**INSTRUCTIONS TO FOLLOW**: Go through the entries below and copy each line that holds the word "VALUES".

(Dataset entries)

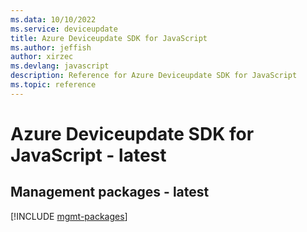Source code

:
 ```yaml
---
ms.data: 10/10/2022
ms.service: deviceupdate
title: Azure Deviceupdate SDK for JavaScript
ms.author: jeffish
author: xirzec
ms.devlang: javascript
description: Reference for Azure Deviceupdate SDK for JavaScript
ms.topic: reference
---
```

# Azure Deviceupdate SDK for JavaScript - latest

## Management packages - latest
[!INCLUDE [mgmt-packages](deviceupdate-mgmt-index.md)]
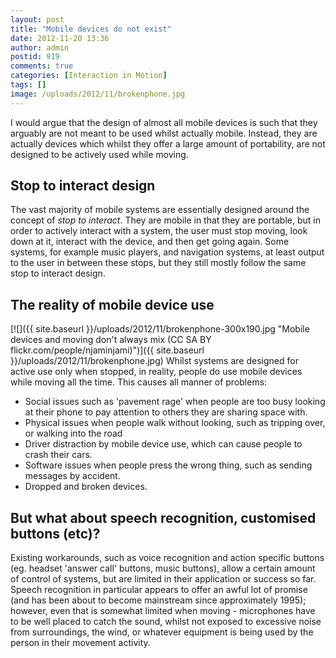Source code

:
 ```yaml
---
layout: post
title: "Mobile devices do not exist"
date: 2012-11-20 13:36
author: admin
postid: 919
comments: true
categories: [Interaction in Motion]
tags: []
image: /uploads/2012/11/brokenphone.jpg
---
```

I would argue that the design of almost all mobile devices is such that they arguably are not meant to be used whilst actually mobile. Instead, they are actually devices which whilst they offer a large amount of portability, are not designed to be actively used while moving.

## Stop to interact design

The vast majority of mobile systems are essentially designed around the concept of *stop to interact*. They are mobile in that they are portable, but in order to actively interact with a system, the user must stop moving, look down at it, interact with the device, and then get going again. Some systems, for example music players, and navigation systems, at least output to the user in between these stops, but they still mostly follow the same stop to interact design.

## The reality of mobile device use

[![]({{ site.baseurl }}/uploads/2012/11/brokenphone-300x190.jpg "Mobile devices and moving don't always mix (CC SA BY flickr.com/people/njaminjami)")]({{ site.baseurl }}/uploads/2012/11/brokenphone.jpg) Whilst systems are designed for active use only when stopped, in reality, people do use mobile devices while moving all the time. This causes all manner of problems:

*   Social issues such as 'pavement rage' when people are too busy looking at their phone to pay attention to others they are sharing space with.
*   Physical issues when people walk without looking, such as tripping over, or walking into the road
*   Driver distraction by mobile device use, which can cause people to crash their cars.
*   Software issues when people press the wrong thing, such as sending messages by accident.
*   Dropped and broken devices.

## But what about speech recognition, customised buttons (etc)?

Existing workarounds, such as voice recognition and action specific buttons (eg. headset 'answer call' buttons, music buttons), allow a certain amount of control of systems, but are limited in their application or success so far. Speech recognition in particular appears to offer an awful lot of promise (and has been about to become mainstream since approximately 1995); however, even that is somewhat limited when moving - microphones have to be well placed to catch the sound, whilst not exposed to excessive noise from surroundings, the wind, or whatever equipment is being used by the person in their movement activity.

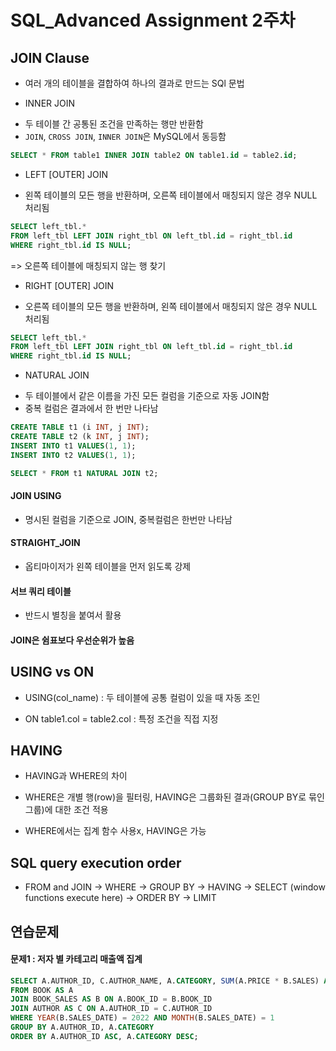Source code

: # SQL_Advanced Assignment 2주차

## JOIN Clause 

* 여러 개의 테이블을 결합하여 하나의 결과로 만드는 SQl 문법 

*  INNER JOIN 
- 두 테이블 간 공통된 조건을 만족하는 행만 반환함
- `JOIN`, `CROSS JOIN`, `INNER JOIN`은 MySQL에서 동등함

```SQL
SELECT * FROM table1 INNER JOIN table2 ON table1.id = table2.id;
```

* LEFT [OUTER] JOIN
- 왼쪽 테이블의 모든 행을 반환하며, 오른쪽 테이블에서 매칭되지 않은 경우 NULL 처리됨
```SQL
SELECT left_tbl.*
FROM left_tbl LEFT JOIN right_tbl ON left_tbl.id = right_tbl.id
WHERE right_tbl.id IS NULL;
```
=> 오른쪽 테이블에 매칭되지 않는 행 찾기

* RIGHT [OUTER] JOIN
- 오른쪽 테이블의 모든 행을 반환하며, 왼쪽 테이블에서 매칭되지 않은 경우 NULL 처리됨
```SQL
SELECT left_tbl.*
FROM left_tbl LEFT JOIN right_tbl ON left_tbl.id = right_tbl.id
WHERE right_tbl.id IS NULL;
```

* NATURAL JOIN
- 두 테이블에서 같은 이름을 가진 모든 컬럼을 기준으로 자동 JOIN함
- 중복 컬럼은 결과에서 한 번만 나타남
```SQL
CREATE TABLE t1 (i INT, j INT);
CREATE TABLE t2 (k INT, j INT);
INSERT INTO t1 VALUES(1, 1);
INSERT INTO t2 VALUES(1, 1);

SELECT * FROM t1 NATURAL JOIN t2;
```

#### JOIN USING
- 명시된 컬럼을 기준으로 JOIN, 중복컬럼은 한번만 나타남

#### STRAIGHT_JOIN 
- 옵티마이저가 왼쪽 테이블을 먼저 읽도록 강제

#### 서브 쿼리 테이블 
- 반드시 별칭을 붙여서 활용 

#### JOIN은 쉼표보다 우선순위가 높음 

## USING vs ON 

- USING(col_name) : 두 테이블에 공통 컬럼이 있을 때 자동 조인 

- ON table1.col = table2.col : 특정 조건을 직접 지정

## HAVING 

* HAVING과 WHERE의 차이 

- WHERE은 개별 행(row)을 필터링, HAVING은 그룹화된 결과(GROUP BY로 묶인 그룹)에 대한 조건 적용 

- WHERE에서는 집계 함수 사용x, HAVING은 가능 

## SQL query execution order 

- FROM and JOIN -> WHERE -> GROUP BY -> HAVING -> SELECT (window functions execute here) -> ORDER BY -> LIMIT


## 연습문제 

#### 문제1 : 저자 별 카테고리 매출액 집계 

```sql
SELECT A.AUTHOR_ID, C.AUTHOR_NAME, A.CATEGORY, SUM(A.PRICE * B.SALES) AS TOTAL_SALES
FROM BOOK AS A
JOIN BOOK_SALES AS B ON A.BOOK_ID = B.BOOK_ID
JOIN AUTHOR AS C ON A.AUTHOR_ID = C.AUTHOR_ID
WHERE YEAR(B.SALES_DATE) = 2022 AND MONTH(B.SALES_DATE) = 1
GROUP BY A.AUTHOR_ID, A.CATEGORY
ORDER BY A.AUTHOR_ID ASC, A.CATEGORY DESC;

```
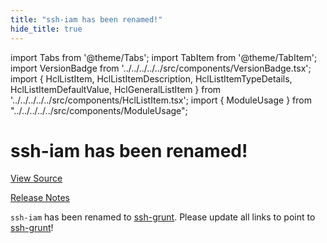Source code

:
 ```yaml
---
title: "ssh-iam has been renamed!"
hide_title: true
---
```


import Tabs from '@theme/Tabs';
import TabItem from '@theme/TabItem';
import VersionBadge from '../../../../../src/components/VersionBadge.tsx';
import { HclListItem, HclListItemDescription, HclListItemTypeDetails, HclListItemDefaultValue, HclGeneralListItem } from '../../../../../src/components/HclListItem.tsx';
import { ModuleUsage } from "../../../../../src/components/ModuleUsage";

<VersionBadge repoTitle="Security Modules" version="0.68.3" lastModifiedVersion="0.13.0"/>

# ssh-iam has been renamed!

<a href="https://github.com/gruntwork-io/terraform-aws-security/tree/v0.68.3/modules/ssh-iam" className="link-button" title="View the source code for this module in GitHub.">View Source</a>

<a href="https://github.com/gruntwork-io/terraform-aws-security/releases/tag/v0.13.0" className="link-button" title="Release notes for only versions which impacted this module.">Release Notes</a>

`ssh-iam` has been renamed to [ssh-grunt](https://github.com/gruntwork-io/terraform-aws-security/tree/v0.68.3/modules/ssh-grunt). Please update all links to point to
[ssh-grunt](https://github.com/gruntwork-io/terraform-aws-security/tree/v0.68.3/modules/ssh-grunt)!


<!-- ##DOCS-SOURCER-START
{
  "originalSources": [
    "https://github.com/gruntwork-io/terraform-aws-security/tree/v0.68.3/modules/ssh-iam/readme.md",
    "https://github.com/gruntwork-io/terraform-aws-security/tree/v0.68.3/modules/ssh-iam/variables.tf",
    "https://github.com/gruntwork-io/terraform-aws-security/tree/v0.68.3/modules/ssh-iam/outputs.tf"
  ],
  "sourcePlugin": "module-catalog-api",
  "hash": "a07057d4ee36a5fb0266edd9e21477dc"
}
##DOCS-SOURCER-END -->
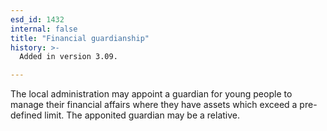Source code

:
 ```yaml
---
esd_id: 1432
internal: false
title: "Financial guardianship"
history: >-
  Added in version 3.09.

---
```


The local administration may appoint a guardian for young people to manage their financial affairs where they have assets which exceed a pre-defined limit.  The apponited guardian may be a relative.

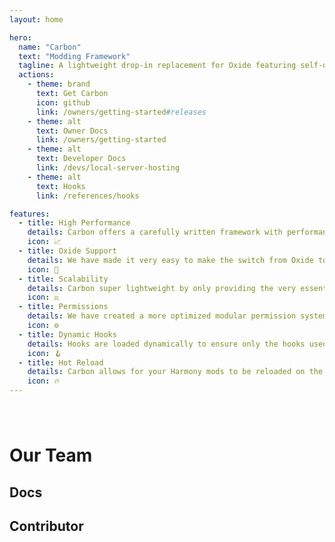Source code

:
 ```yaml
---
layout: home

hero:
  name: "Carbon"
  text: "Modding Framework"
  tagline: A lightweight drop-in replacement for Oxide featuring self-updating, SQL permissions and an in-game interface to install, update and configure plugins.
  actions:
    - theme: brand
      text: Get Carbon
      icon: github
      link: /owners/getting-started#releases
    - theme: alt
      text: Owner Docs
      link: /owners/getting-started
    - theme: alt
      text: Developer Docs
      link: /devs/local-server-hosting
    - theme: alt
      text: Hooks
      link: /references/hooks

features:
  - title: High Performance
    details: Carbon offers a carefully written framework with performance as the number one factor to provide an even better experience for your players.
    icon: 📈
  - title: Oxide Support
    details: We have made it very easy to make the switch from Oxide to Carbon by keeping the folder/plugin structure the same. <a class="textLink" href="/owners/oxide-porting">Learn more</a>
    icon: 🎯
  - title: Scalability
    details: Carbon super lightweight by only providing the very essential hooks needed, keeping things vanilla when there are no changes made by plugins.
    icon: ⚖️
  - title: Permissions
    details: We have created a more optimized modular permission system that allows for users to create their own serializers. <a class="textLink" href="/devs/features/permissions">Learn more</a>
    icon: ⚙️
  - title: Dynamic Hooks
    details: Hooks are loaded dynamically to ensure only the hooks used by plugins are loaded. This eliminates a ton of redundant calls and will improve performance. <a class="textLink" href="/references/hooks">Learn more</a>
    icon: 🪝
  - title: Hot Reload
    details: Carbon allows for your Harmony mods to be reloaded on the fly when changes are made.
    icon: 🔥
---
```


<script setup>
import { VPTeamMembers } from 'vitepress/theme'
import { onMounted } from 'vue'

onMounted(() => {
  const rnd = Math.random()
  if (rnd > 0.1169 / 100) {
    return
  }
  const walker = document.createTreeWalker(
    document.body,
    NodeFilter.SHOW_TEXT,
    null,
    false
  )

  const replacements = {
    'c#': '👀#',
    'carbon': 'Yarbon',
    'oxide': 'Rexide',
    'rust': 'Rust🦀',
    'best': 'beast',
    'modding': 'Modden',
    'framework': 'Fremwerk',
    'codefling': 'coolfling'
  }

  const pattern = new RegExp(Object.keys(replacements).join('|'), 'gi')
  
  let node
  while (node = walker.nextNode()) {
    node.textContent = node.textContent.replace(pattern, match => {
      const key = match.toLowerCase()
      return replacements[key]
    })
  }
})
const mainMembers = [
  {
    avatar: '/team/Raul.webp',
    name: 'Raul',
    title: 'Creator',
    links: [
      { icon: 'github', link: 'https://github.com/raulssorban' },
      { icon: 'twitter', link: 'https://twitter.com/raulssorban' },
      { icon: 'cf', link: 'https://codefling.com/raul' }
    ]
  },
  {
    avatar: '/team/Death.webp',
    name: 'Death',
    title: 'Co-Producer',
    links: [
      { icon: 'github', link: 'https://github.com/Deathicated' },
      { icon: 'cf', link: 'https://codefling.com/death' }
    ]
  },
  {
    avatar: '/team/MalS.webp',
    name: 'MalS',
    title: 'Moderator',
    links: [
      { icon: 'cf', link: 'https://codefling.com/mals' }
    ]
  },
  {
    avatar: '/team/Steenamaroo.webp',
    name: 'Steenamaroo',
    title: 'Emotional Support',
    links: [
      { icon: 'github', link: 'https://github.com/steenamaroo' },
      { icon: 'cf', link: 'https://codefling.com/steenamaroo' }
    ]
  }
]

const docsMembers = [
  {
    avatar: '/team/Bubbafett.webp',
    name: 'Bubbafett',
    title: 'Documentation',
    links: [
      { icon: 'github', link: 'https://github.com/bubbafett5611' },
      { icon: 'cf', link: 'https://codefling.com/bubbafett' }
    ]
  },
  {
    avatar: '/team/Goo.webp',
    name: 'Goo',
    title: 'Documentation',
    links: [
      { icon: 'github', link: 'https://github.com/purnellbp' },
      { icon: 'cf', link: 'https://codefling.com/goo_' }
    ]
  },
  {
    avatar: '/team/evs-ptr.webp',
    name: 'evs-ptr',
    title: 'Documentation',
    links: [
      { icon: 'github', link: 'https://github.com/evs-ptr' }
    ]
  }
]

const contributorMembers = [
  {
    avatar: '/team/Patrette.webp',
    name: 'Patrette',
    title: 'Contributor',
    links: [
      { icon: 'cf', link: 'https://codefling.com/patrette' }
    ]
  },
  {
    avatar: '/team/ThePitereq.webp',
    name: 'ThePitereq',
    title: 'Contributor',
    links: [
      { icon: 'github', link: 'https://github.com/ThePitereq' },
      { icon: 'cf', link: 'https://codefling.com/thepitereq' }
    ]
  },
  {
    avatar: '/team/DezLife.webp',
    name: 'DezLife',
    title: 'Contributor',
    links: [
      { icon: 'github', link: 'https://github.com/DezLife' },
      { icon: 'cf', link: 'https://codefling.com/dezlife' }
    ]
  },
  {
    avatar: '/team/Kulltero.webp',
    name: 'Kulltero',
    title: 'Contributor',
    links: [
      { icon: 'github', link: 'https://github.com/Kulltero' },
      { icon: 'cf', link: 'https://codefling.com/Kulltero' }
    ]
  },
  {
    avatar: '/team/JakeRich.webp',
    name: 'JakeRich',
    title: 'Contributor',
    links: [
      { icon: 'github', link: 'https://github.com/Jake-Rich' }
    ]
  },
  {
    avatar: '/team/Grimston.webp',
    name: 'Grimston',
    title: 'Contributor',
    links: [
      { icon: 'github', link: 'https://github.com/Grimston' },
      { icon: 'cf', link: 'https://codefling.com/grimston' }
    ]
  },
  {
    avatar: '/team/BillyJoe.webp',
    name: 'BillyJoe',
    title: 'Contributor',
    links: [
      { icon: 'github', link: 'https://github.com/TravisDevLife' },
      { icon: 'cf', link: 'https://codefling.com/Billy-Joe' }
    ]
  },
  {
    avatar: '/team/Farkas.webp',
    name: 'Farkas',
    title: 'Contributor',
    links: [
      { icon: 'github', link: 'https://github.com/farkas1121' },
      { icon: 'cf', link: 'https://codefling.com/farkas' }
    ]
  },
  {
    avatar: '/team/Kopter.webp',
    name: 'Kopter',
    title: 'Contributor',
    links: [
      { icon: 'github', link: 'https://github.com/kop7er' },
      { icon: 'cf', link: 'https://codefling.com/kopter' }
    ]
  },
  {
    avatar: '/team/Hizen.webp',
    name: 'Hizen',
    title: 'Contributor',
    links: [
      { icon: 'github', link: 'https://github.com/hizenxyz' },
      { icon: 'cf', link: 'https://codefling.com/hizenxyz' }
    ]
  },
  {
    avatar: '/team/Whispers88.webp',
    name: 'Whispers88',
    title: 'Contributor',
    links: [
      { icon: 'github', link: 'https://github.com/Whispers88' },
      { icon: 'cf', link: 'https://codefling.com/Whispers88' }
    ]
  },
  {
    avatar: '/team/Raichu.gif',
    name: 'Raichu',
    title: 'Bug Finder',
    links: [
      { icon: 'github', link: 'https://github.com/RaichuTD' },
      { icon: 'cf', link: 'https://codefling.com/Raichu' }
    ]
  }
]

</script>

<h1 style="padding-top: 40px;">Our Team</h1>

<VPTeamMembers size="small" :members=mainMembers />

<h2>Docs</h2>
<VPTeamMembers size="small" :members=docsMembers />

<h2>Contributor</h2>
<VPTeamMembers size="small" :members=contributorMembers />
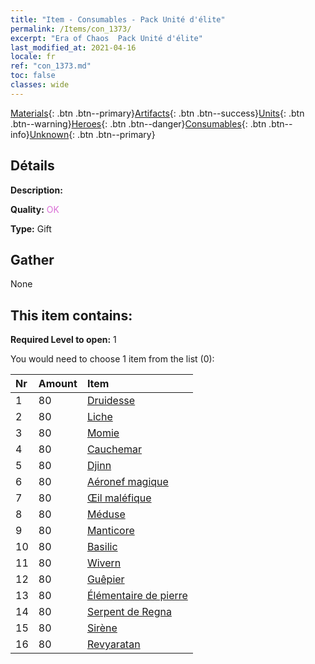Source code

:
 ```yaml
---
title: "Item - Consumables - Pack Unité d'élite"
permalink: /Items/con_1373/
excerpt: "Era of Chaos  Pack Unité d'élite"
last_modified_at: 2021-04-16
locale: fr
ref: "con_1373.md"
toc: false
classes: wide
---
```

 [Materials](/fr/Items/){: .btn .btn--primary}[Artifacts](/fr/Items/Artifacts/){: .btn .btn--success}[Units](/fr/Items/Units/){: .btn .btn--warning}[Heroes](/fr/Items/Heroes/){: .btn .btn--danger}[Consumables](/fr/Items/Consumables/){: .btn .btn--info}[Unknown](/fr/Items/Unknown/){: .btn .btn--primary}

## Détails
 **Description:** 

 **Quality:** <span style="color: #DA70D6">OK</span>

 **Type:** Gift

## Gather

  None

## This item contains:

 **Required Level to open:** 1

 You would need to choose 1 item from the list (0):

  | Nr | Amount |     Item    |
  |:---|:-------|:------------|
  | 1 | 80 | [Druidesse](/fr/Items/unt_206/) |  | 
  | 2 | 80 | [Liche](/fr/Items/unt_212/) |  | 
  | 3 | 80 | [Momie](/fr/Items/unt_215/) |  | 
  | 4 | 80 | [Cauchemar](/fr/Items/unt_233/) |  | 
  | 5 | 80 | [Djinn](/fr/Items/unt_239/) |  | 
  | 6 | 80 | [Aéronef magique](/fr/Items/unt_242/) |  | 
  | 7 | 80 | [Œil maléfique](/fr/Items/unt_246/) |  | 
  | 8 | 80 | [Méduse](/fr/Items/unt_247/) |  | 
  | 9 | 80 | [Manticore](/fr/Items/unt_249/) |  | 
  | 10 | 80 | [Basilic](/fr/Items/unt_256/) |  | 
  | 11 | 80 | [Wivern](/fr/Items/unt_258/) |  | 
  | 12 | 80 | [Guêpier](/fr/Items/unt_260/) |  | 
  | 13 | 80 | [Élémentaire de pierre](/fr/Items/unt_266/) |  | 
  | 14 | 80 | [Serpent de Regna](/fr/Items/unt_276/) |  | 
  | 15 | 80 | [Sirène](/fr/Items/unt_277/) |  | 
  | 16 | 80 | [Revyaratan](/fr/Items/unt_280/) |  |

**RESULT**:
INSERT INTO t1 VALUES(1, 1);
INSERT INTO t2 VALUES(1, 1);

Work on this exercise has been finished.